TextilrecyclingNeue EU-Regeln für alte Kleidung sorgen für Chaos

Die kaputten Sneakers, die löchrigen Boxershorts oder die zerrissenen Jeans – sie gehören seit kurzem nicht mehr in den Hausmüll. Aber auch nicht in den Altkleidercontainer, sagen zumindest soziale Träger. Warum sie damit aufrufen, EU-Recht zu brechen.

Seit Anfang des Jahres gilt in der EU: Alte Kleidung muss getrennt gesammelt werden. Auch kaputte oder verschlissene Textilien sollen nicht mehr im Restmüll landen, sondern in spezielle Sammelstellen. Doch was auf dem Papier nachhaltig klingt, sorgt in der Praxis für Kopfschütteln.

"Die Getrenntsammlungspflicht geht davon aus, dass es in Deutschland große Recyclinganlagen gibt, doch diese Recyclingstrukturen sind schlicht nicht vorhanden."
Annett Kaplow, Leiterin des Textilhafens der Berliner Stadtmission

Annett Kaplow leitet den Textilhafen der Berliner Stadtmission. Sie sagt, in Deutschland existiert die Infrastruktur, die für das Recycling alter Kleidung notwendig wäre, in diesem Umfang gar nicht.

Kaplow und ihr Team sortieren jede Woche rund acht Tonnen Alttextilien. Was noch tragbar ist, landet in Kleiderkammern oder sozialen Läden. Der Rest geht an Verwerter – doch genau da wird es problematisch: Die Märkte für Second-Hand-Ware sind überfüllt, besonders in Ost-Europa oder Afrika. Inzwischen kaufen viele Menschen dort lieber ultra-billige Fast Fashion aus Asien, etwa von Shein oder Temu.

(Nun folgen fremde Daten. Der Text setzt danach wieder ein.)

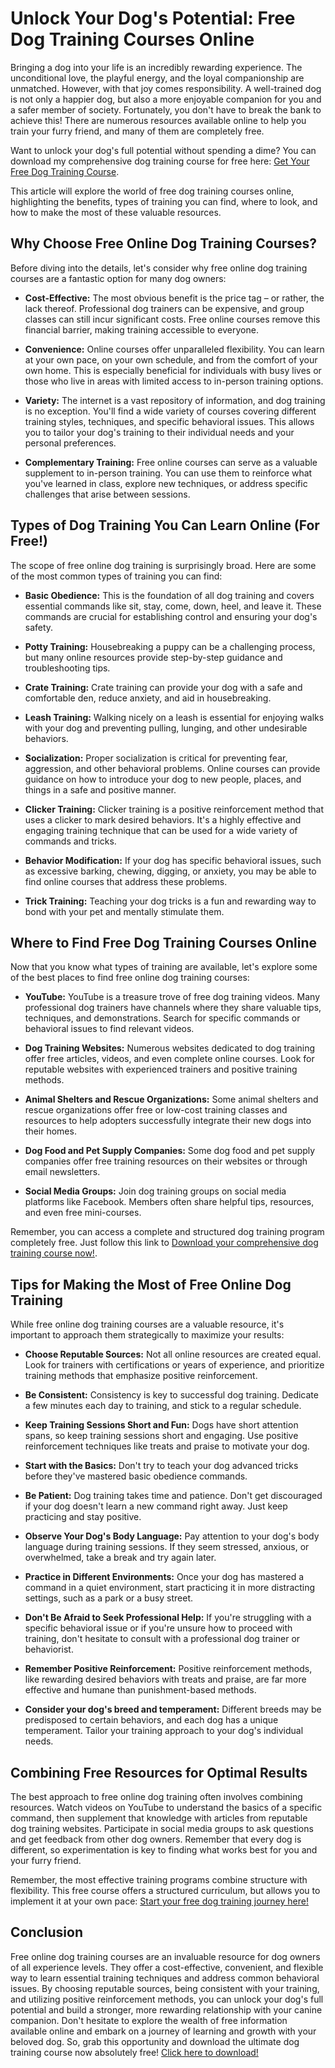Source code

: # Unlock Your Dog's Potential: Free Dog Training Courses Online

Bringing a dog into your life is an incredibly rewarding experience. The unconditional love, the playful energy, and the loyal companionship are unmatched. However, with that joy comes responsibility. A well-trained dog is not only a happier dog, but also a more enjoyable companion for you and a safer member of society. Fortunately, you don't have to break the bank to achieve this! There are numerous resources available online to help you train your furry friend, and many of them are completely free.

Want to unlock your dog's full potential without spending a dime? You can download my comprehensive dog training course for free here: [Get Your Free Dog Training Course](https://udemywork.com/free-dog-training-courses-online).

This article will explore the world of free dog training courses online, highlighting the benefits, types of training you can find, where to look, and how to make the most of these valuable resources.

## Why Choose Free Online Dog Training Courses?

Before diving into the details, let's consider why free online dog training courses are a fantastic option for many dog owners:

*   **Cost-Effective:** The most obvious benefit is the price tag – or rather, the lack thereof. Professional dog trainers can be expensive, and group classes can still incur significant costs. Free online courses remove this financial barrier, making training accessible to everyone.

*   **Convenience:** Online courses offer unparalleled flexibility. You can learn at your own pace, on your own schedule, and from the comfort of your own home. This is especially beneficial for individuals with busy lives or those who live in areas with limited access to in-person training options.

*   **Variety:** The internet is a vast repository of information, and dog training is no exception. You'll find a wide variety of courses covering different training styles, techniques, and specific behavioral issues. This allows you to tailor your dog's training to their individual needs and your personal preferences.

*   **Complementary Training:** Free online courses can serve as a valuable supplement to in-person training. You can use them to reinforce what you've learned in class, explore new techniques, or address specific challenges that arise between sessions.

## Types of Dog Training You Can Learn Online (For Free!)

The scope of free online dog training is surprisingly broad. Here are some of the most common types of training you can find:

*   **Basic Obedience:** This is the foundation of all dog training and covers essential commands like sit, stay, come, down, heel, and leave it. These commands are crucial for establishing control and ensuring your dog's safety.

*   **Potty Training:** Housebreaking a puppy can be a challenging process, but many online resources provide step-by-step guidance and troubleshooting tips.

*   **Crate Training:** Crate training can provide your dog with a safe and comfortable den, reduce anxiety, and aid in housebreaking.

*   **Leash Training:** Walking nicely on a leash is essential for enjoying walks with your dog and preventing pulling, lunging, and other undesirable behaviors.

*   **Socialization:** Proper socialization is critical for preventing fear, aggression, and other behavioral problems. Online courses can provide guidance on how to introduce your dog to new people, places, and things in a safe and positive manner.

*   **Clicker Training:** Clicker training is a positive reinforcement method that uses a clicker to mark desired behaviors. It's a highly effective and engaging training technique that can be used for a wide variety of commands and tricks.

*   **Behavior Modification:** If your dog has specific behavioral issues, such as excessive barking, chewing, digging, or anxiety, you may be able to find online courses that address these problems.

*   **Trick Training:** Teaching your dog tricks is a fun and rewarding way to bond with your pet and mentally stimulate them.

## Where to Find Free Dog Training Courses Online

Now that you know what types of training are available, let's explore some of the best places to find free online dog training courses:

*   **YouTube:** YouTube is a treasure trove of free dog training videos. Many professional dog trainers have channels where they share valuable tips, techniques, and demonstrations. Search for specific commands or behavioral issues to find relevant videos.

*   **Dog Training Websites:** Numerous websites dedicated to dog training offer free articles, videos, and even complete online courses. Look for reputable websites with experienced trainers and positive training methods.

*   **Animal Shelters and Rescue Organizations:** Some animal shelters and rescue organizations offer free or low-cost training classes and resources to help adopters successfully integrate their new dogs into their homes.

*   **Dog Food and Pet Supply Companies:** Some dog food and pet supply companies offer free training resources on their websites or through email newsletters.

*   **Social Media Groups:** Join dog training groups on social media platforms like Facebook. Members often share helpful tips, resources, and even free mini-courses.

Remember, you can access a complete and structured dog training program completely free. Just follow this link to [Download your comprehensive dog training course now!](https://udemywork.com/free-dog-training-courses-online).

## Tips for Making the Most of Free Online Dog Training

While free online dog training courses are a valuable resource, it's important to approach them strategically to maximize your results:

*   **Choose Reputable Sources:** Not all online resources are created equal. Look for trainers with certifications or years of experience, and prioritize training methods that emphasize positive reinforcement.

*   **Be Consistent:** Consistency is key to successful dog training. Dedicate a few minutes each day to training, and stick to a regular schedule.

*   **Keep Training Sessions Short and Fun:** Dogs have short attention spans, so keep training sessions short and engaging. Use positive reinforcement techniques like treats and praise to motivate your dog.

*   **Start with the Basics:** Don't try to teach your dog advanced tricks before they've mastered basic obedience commands.

*   **Be Patient:** Dog training takes time and patience. Don't get discouraged if your dog doesn't learn a new command right away. Just keep practicing and stay positive.

*   **Observe Your Dog's Body Language:** Pay attention to your dog's body language during training sessions. If they seem stressed, anxious, or overwhelmed, take a break and try again later.

*   **Practice in Different Environments:** Once your dog has mastered a command in a quiet environment, start practicing it in more distracting settings, such as a park or a busy street.

*   **Don't Be Afraid to Seek Professional Help:** If you're struggling with a specific behavioral issue or if you're unsure how to proceed with training, don't hesitate to consult with a professional dog trainer or behaviorist.

*   **Remember Positive Reinforcement:** Positive reinforcement methods, like rewarding desired behaviors with treats and praise, are far more effective and humane than punishment-based methods.

*   **Consider your dog's breed and temperament:** Different breeds may be predisposed to certain behaviors, and each dog has a unique temperament. Tailor your training approach to your dog's individual needs.

## Combining Free Resources for Optimal Results

The best approach to free online dog training often involves combining resources. Watch videos on YouTube to understand the basics of a specific command, then supplement that knowledge with articles from reputable dog training websites. Participate in social media groups to ask questions and get feedback from other dog owners. Remember that every dog is different, so experimentation is key to finding what works best for you and your furry friend.

Remember, the most effective training programs combine structure with flexibility. This free course offers a structured curriculum, but allows you to implement it at your own pace: [Start your free dog training journey here!](https://udemywork.com/free-dog-training-courses-online)

## Conclusion

Free online dog training courses are an invaluable resource for dog owners of all experience levels. They offer a cost-effective, convenient, and flexible way to learn essential training techniques and address common behavioral issues. By choosing reputable sources, being consistent with your training, and utilizing positive reinforcement methods, you can unlock your dog's full potential and build a stronger, more rewarding relationship with your canine companion. Don't hesitate to explore the wealth of free information available online and embark on a journey of learning and growth with your beloved dog. So, grab this opportunity and download the ultimate dog training course now absolutely free! [Click here to download!](https://udemywork.com/free-dog-training-courses-online)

Deshalb müssen soziale Einrichtungen inzwischen manchmal sogar draufzahlen, wenn sie überschüssige Spenden loswerden wollen. Kaplow zufolge sei das System an seine Grenzen geraten – sowohl ökologisch als auch wirtschaftlich.

Recycling? Ja, aber…

Komplett abgetragene Kleidung lässt sich oft nicht einmal mehr weiterverkaufen. Ein Teil davon wird immerhin zu Putzlappen oder Dämmstoffen verarbeitet – doch auch das hat Grenzen. Der große Traum vom echten Faser-zu-Faser-Recycling, bei dem aus alten Shorts neue Hemden entstehen, ist bisher nur in Ausnahmefällen Realität.

Ein Beispiel: Das bayerische Start-up TURNS verarbeitet gebrauchte Arbeitskleidung. Gründerin Angelique Thummerer erklärt, der Sortierprozess sei sehr aufwendig. Einheitliche Stoffe – etwa bei Blaumännern – seien da deutlich einfacher zu recyceln.

"Die Containerware ist oft nass, schmutzig und mit anderen Materialien vermischt. Das kontaminiert die Textilien."
Angelique Thummerer vom bayerische Start-up TURNS

Sortierung ist also entscheidend. In Augsburg arbeiten Forschende an einer technischen Lösung: Mit Hilfe von Infrarotkameras und KI soll eine automatische Sortierung möglich werden.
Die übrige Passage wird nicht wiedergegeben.